WORK ORDER >> Restate exactly the lines that run from the start of the records below to the line containing "See all features.", counting both ends, and nothing else; pictures stay out.

WORKING DATA >>
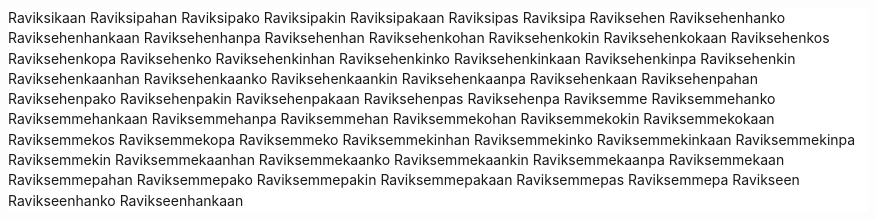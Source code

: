 Raviksikaan
Raviksipahan
Raviksipako
Raviksipakin
Raviksipakaan
Raviksipas
Raviksipa
Raviksehen
Raviksehenhanko
Raviksehenhankaan
Raviksehenhanpa
Raviksehenhan
Raviksehenkohan
Raviksehenkokin
Raviksehenkokaan
Raviksehenkos
Raviksehenkopa
Raviksehenko
Raviksehenkinhan
Raviksehenkinko
Raviksehenkinkaan
Raviksehenkinpa
Raviksehenkin
Raviksehenkaanhan
Raviksehenkaanko
Raviksehenkaankin
Raviksehenkaanpa
Raviksehenkaan
Raviksehenpahan
Raviksehenpako
Raviksehenpakin
Raviksehenpakaan
Raviksehenpas
Raviksehenpa
Raviksemme
Raviksemmehanko
Raviksemmehankaan
Raviksemmehanpa
Raviksemmehan
Raviksemmekohan
Raviksemmekokin
Raviksemmekokaan
Raviksemmekos
Raviksemmekopa
Raviksemmeko
Raviksemmekinhan
Raviksemmekinko
Raviksemmekinkaan
Raviksemmekinpa
Raviksemmekin
Raviksemmekaanhan
Raviksemmekaanko
Raviksemmekaankin
Raviksemmekaanpa
Raviksemmekaan
Raviksemmepahan
Raviksemmepako
Raviksemmepakin
Raviksemmepakaan
Raviksemmepas
Raviksemmepa
Ravikseen
Ravikseenhanko
Ravikseenhankaan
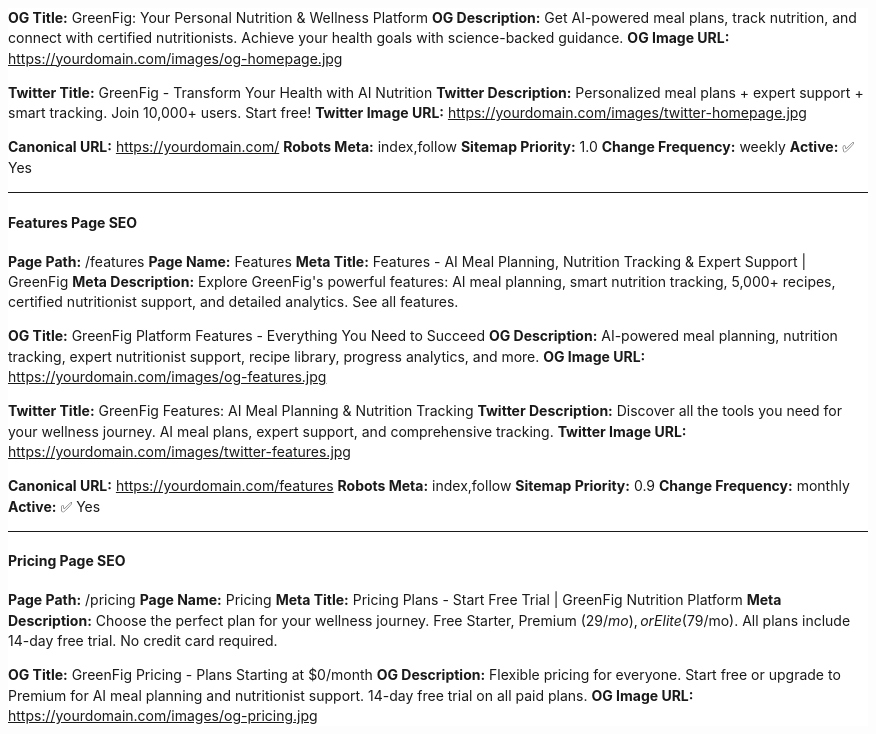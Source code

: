 **OG Title:** GreenFig: Your Personal Nutrition & Wellness Platform
**OG Description:** Get AI-powered meal plans, track nutrition, and connect with certified nutritionists. Achieve your health goals with science-backed guidance.
**OG Image URL:** https://yourdomain.com/images/og-homepage.jpg

**Twitter Title:** GreenFig - Transform Your Health with AI Nutrition
**Twitter Description:** Personalized meal plans + expert support + smart tracking. Join 10,000+ users. Start free!
**Twitter Image URL:** https://yourdomain.com/images/twitter-homepage.jpg

**Canonical URL:** https://yourdomain.com/
**Robots Meta:** index,follow
**Sitemap Priority:** 1.0
**Change Frequency:** weekly
**Active:** ✅ Yes

---

#### Features Page SEO
**Page Path:** /features
**Page Name:** Features
**Meta Title:** Features - AI Meal Planning, Nutrition Tracking & Expert Support | GreenFig
**Meta Description:** Explore GreenFig's powerful features: AI meal planning, smart nutrition tracking, 5,000+ recipes, certified nutritionist support, and detailed analytics. See all features.

**OG Title:** GreenFig Platform Features - Everything You Need to Succeed
**OG Description:** AI-powered meal planning, nutrition tracking, expert nutritionist support, recipe library, progress analytics, and more.
**OG Image URL:** https://yourdomain.com/images/og-features.jpg

**Twitter Title:** GreenFig Features: AI Meal Planning & Nutrition Tracking
**Twitter Description:** Discover all the tools you need for your wellness journey. AI meal plans, expert support, and comprehensive tracking.
**Twitter Image URL:** https://yourdomain.com/images/twitter-features.jpg

**Canonical URL:** https://yourdomain.com/features
**Robots Meta:** index,follow
**Sitemap Priority:** 0.9
**Change Frequency:** monthly
**Active:** ✅ Yes

---

#### Pricing Page SEO
**Page Path:** /pricing
**Page Name:** Pricing
**Meta Title:** Pricing Plans - Start Free Trial | GreenFig Nutrition Platform
**Meta Description:** Choose the perfect plan for your wellness journey. Free Starter, Premium ($29/mo), or Elite ($79/mo). All plans include 14-day free trial. No credit card required.

**OG Title:** GreenFig Pricing - Plans Starting at $0/month
**OG Description:** Flexible pricing for everyone. Start free or upgrade to Premium for AI meal planning and nutritionist support. 14-day free trial on all paid plans.
**OG Image URL:** https://yourdomain.com/images/og-pricing.jpg
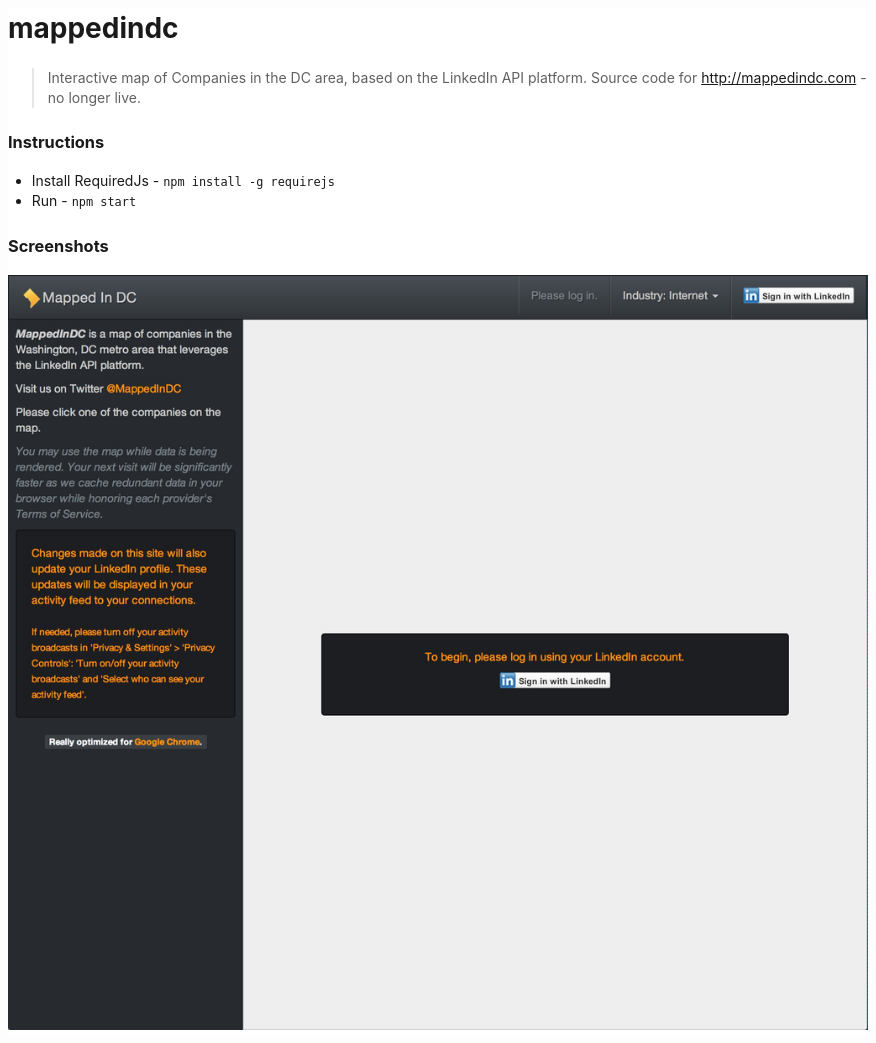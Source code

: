 mappedindc
============

> Interactive map of Companies in the DC area, based on the LinkedIn API platform.
> Source code for http://mappedindc.com - no longer live.

### Instructions

- Install RequiredJs - `npm install -g requirejs`
- Run - `npm start`

### Screenshots

<img src="https://raw.githubusercontent.com/khilnani/mappedindc/gh-pages/images/login.jpg" width="100%" />
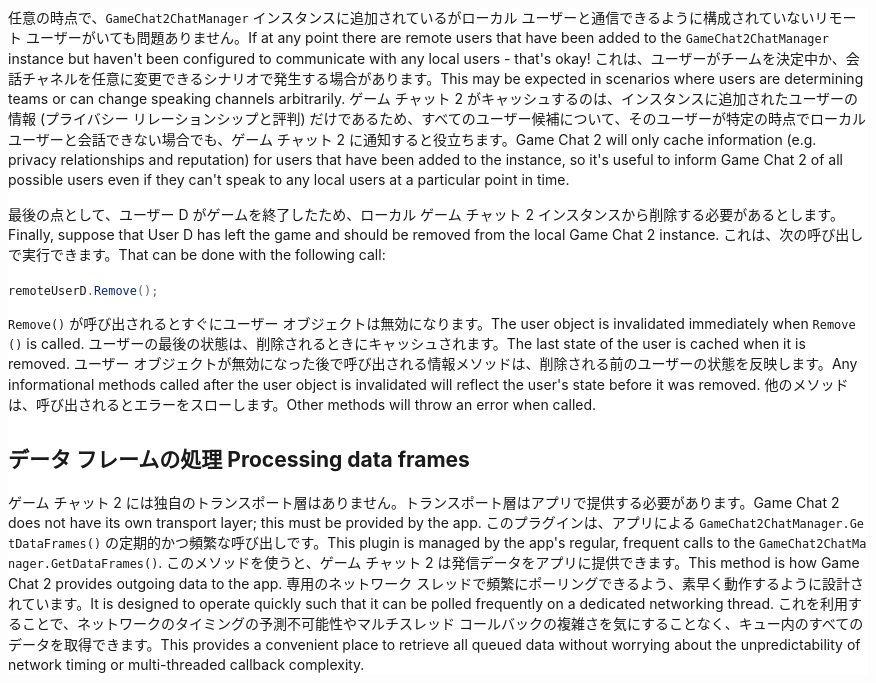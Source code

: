 <span data-ttu-id="87dd4-146">任意の時点で、`GameChat2ChatManager` インスタンスに追加されているがローカル ユーザーと通信できるように構成されていないリモート ユーザーがいても問題ありません。</span><span class="sxs-lookup"><span data-stu-id="87dd4-146">If at any point there are remote users that have been added to the `GameChat2ChatManager` instance but haven't been configured to communicate with any local users - that's okay!</span></span> <span data-ttu-id="87dd4-147">これは、ユーザーがチームを決定中か、会話チャネルを任意に変更できるシナリオで発生する場合があります。</span><span class="sxs-lookup"><span data-stu-id="87dd4-147">This may be expected in scenarios where users are determining teams or can change speaking channels arbitrarily.</span></span> <span data-ttu-id="87dd4-148">ゲーム チャット 2 がキャッシュするのは、インスタンスに追加されたユーザーの情報 (プライバシー リレーションシップと評判) だけであるため、すべてのユーザー候補について、そのユーザーが特定の時点でローカル ユーザーと会話できない場合でも、ゲーム チャット 2 に通知すると役立ちます。</span><span class="sxs-lookup"><span data-stu-id="87dd4-148">Game Chat 2 will only cache information (e.g. privacy relationships and reputation) for users that have been added to the instance, so it's useful to inform Game Chat 2 of all possible users even if they can't speak to any local users at a particular point in time.</span></span>

<span data-ttu-id="87dd4-149">最後の点として、ユーザー D がゲームを終了したため、ローカル ゲーム チャット 2 インスタンスから削除する必要があるとします。</span><span class="sxs-lookup"><span data-stu-id="87dd4-149">Finally, suppose that User D has left the game and should be removed from the local Game Chat 2 instance.</span></span> <span data-ttu-id="87dd4-150">これは、次の呼び出しで実行できます。</span><span class="sxs-lookup"><span data-stu-id="87dd4-150">That can be done with the following call:</span></span>

```cs
remoteUserD.Remove();
```

<span data-ttu-id="87dd4-151">`Remove()` が呼び出されるとすぐにユーザー オブジェクトは無効になります。</span><span class="sxs-lookup"><span data-stu-id="87dd4-151">The user object is invalidated immediately when `Remove()` is called.</span></span> <span data-ttu-id="87dd4-152">ユーザーの最後の状態は、削除されるときにキャッシュされます。</span><span class="sxs-lookup"><span data-stu-id="87dd4-152">The last state of the user is cached when it is removed.</span></span> <span data-ttu-id="87dd4-153">ユーザー オブジェクトが無効になった後で呼び出される情報メソッドは、削除される前のユーザーの状態を反映します。</span><span class="sxs-lookup"><span data-stu-id="87dd4-153">Any informational methods called after the user object is invalidated will reflect the user's state before it was removed.</span></span> <span data-ttu-id="87dd4-154">他のメソッドは、呼び出されるとエラーをスローします。</span><span class="sxs-lookup"><span data-stu-id="87dd4-154">Other methods will throw an error when called.</span></span>

## <a name="processing-data-frames-a-namedata"></a><span data-ttu-id="87dd4-155">データ フレームの処理 <a name="data"></span><span class="sxs-lookup"><span data-stu-id="87dd4-155">Processing data frames <a name="data"></span></span>

<span data-ttu-id="87dd4-156">ゲーム チャット 2 には独自のトランスポート層はありません。トランスポート層はアプリで提供する必要があります。</span><span class="sxs-lookup"><span data-stu-id="87dd4-156">Game Chat 2 does not have its own transport layer; this must be provided by the app.</span></span> <span data-ttu-id="87dd4-157">このプラグインは、アプリによる `GameChat2ChatManager.GetDataFrames()` の定期的かつ頻繁な呼び出しです。</span><span class="sxs-lookup"><span data-stu-id="87dd4-157">This plugin is managed by the app's regular, frequent calls to the `GameChat2ChatManager.GetDataFrames()`.</span></span> <span data-ttu-id="87dd4-158">このメソッドを使うと、ゲーム チャット 2 は発信データをアプリに提供できます。</span><span class="sxs-lookup"><span data-stu-id="87dd4-158">This method is how Game Chat 2 provides outgoing data to the app.</span></span> <span data-ttu-id="87dd4-159">専用のネットワーク スレッドで頻繁にポーリングできるよう、素早く動作するように設計されています。</span><span class="sxs-lookup"><span data-stu-id="87dd4-159">It is designed to operate quickly such that it can be polled frequently on a dedicated networking thread.</span></span> <span data-ttu-id="87dd4-160">これを利用することで、ネットワークのタイミングの予測不可能性やマルチスレッド コールバックの複雑さを気にすることなく、キュー内のすべてのデータを取得できます。</span><span class="sxs-lookup"><span data-stu-id="87dd4-160">This provides a convenient place to retrieve all queued data without worrying about the unpredictability of network timing or multi-threaded callback complexity.</span></span>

SOLUTION FOR THIS PROBLEM >>
Source code

: Raviksikaan
Raviksipahan
Raviksipako
Raviksipakin
Raviksipakaan
Raviksipas
Raviksipa
Raviksehen
Raviksehenhanko
Raviksehenhankaan
Raviksehenhanpa
Raviksehenhan
Raviksehenkohan
Raviksehenkokin
Raviksehenkokaan
Raviksehenkos
Raviksehenkopa
Raviksehenko
Raviksehenkinhan
Raviksehenkinko
Raviksehenkinkaan
Raviksehenkinpa
Raviksehenkin
Raviksehenkaanhan
Raviksehenkaanko
Raviksehenkaankin
Raviksehenkaanpa
Raviksehenkaan
Raviksehenpahan
Raviksehenpako
Raviksehenpakin
Raviksehenpakaan
Raviksehenpas
Raviksehenpa
Raviksemme
Raviksemmehanko
Raviksemmehankaan
Raviksemmehanpa
Raviksemmehan
Raviksemmekohan
Raviksemmekokin
Raviksemmekokaan
Raviksemmekos
Raviksemmekopa
Raviksemmeko
Raviksemmekinhan
Raviksemmekinko
Raviksemmekinkaan
Raviksemmekinpa
Raviksemmekin
Raviksemmekaanhan
Raviksemmekaanko
Raviksemmekaankin
Raviksemmekaanpa
Raviksemmekaan
Raviksemmepahan
Raviksemmepako
Raviksemmepakin
Raviksemmepakaan
Raviksemmepas
Raviksemmepa
Ravikseen
Ravikseenhanko
Ravikseenhankaan
Source code

: **OG Title:** GreenFig: Your Personal Nutrition & Wellness Platform
**OG Description:** Get AI-powered meal plans, track nutrition, and connect with certified nutritionists. Achieve your health goals with science-backed guidance.
**OG Image URL:** https://yourdomain.com/images/og-homepage.jpg

**Twitter Title:** GreenFig - Transform Your Health with AI Nutrition
**Twitter Description:** Personalized meal plans + expert support + smart tracking. Join 10,000+ users. Start free!
**Twitter Image URL:** https://yourdomain.com/images/twitter-homepage.jpg

**Canonical URL:** https://yourdomain.com/
**Robots Meta:** index,follow
**Sitemap Priority:** 1.0
**Change Frequency:** weekly
**Active:** ✅ Yes

---

#### Features Page SEO
**Page Path:** /features
**Page Name:** Features
**Meta Title:** Features - AI Meal Planning, Nutrition Tracking & Expert Support | GreenFig
**Meta Description:** Explore GreenFig's powerful features: AI meal planning, smart nutrition tracking, 5,000+ recipes, certified nutritionist support, and detailed analytics. See all features.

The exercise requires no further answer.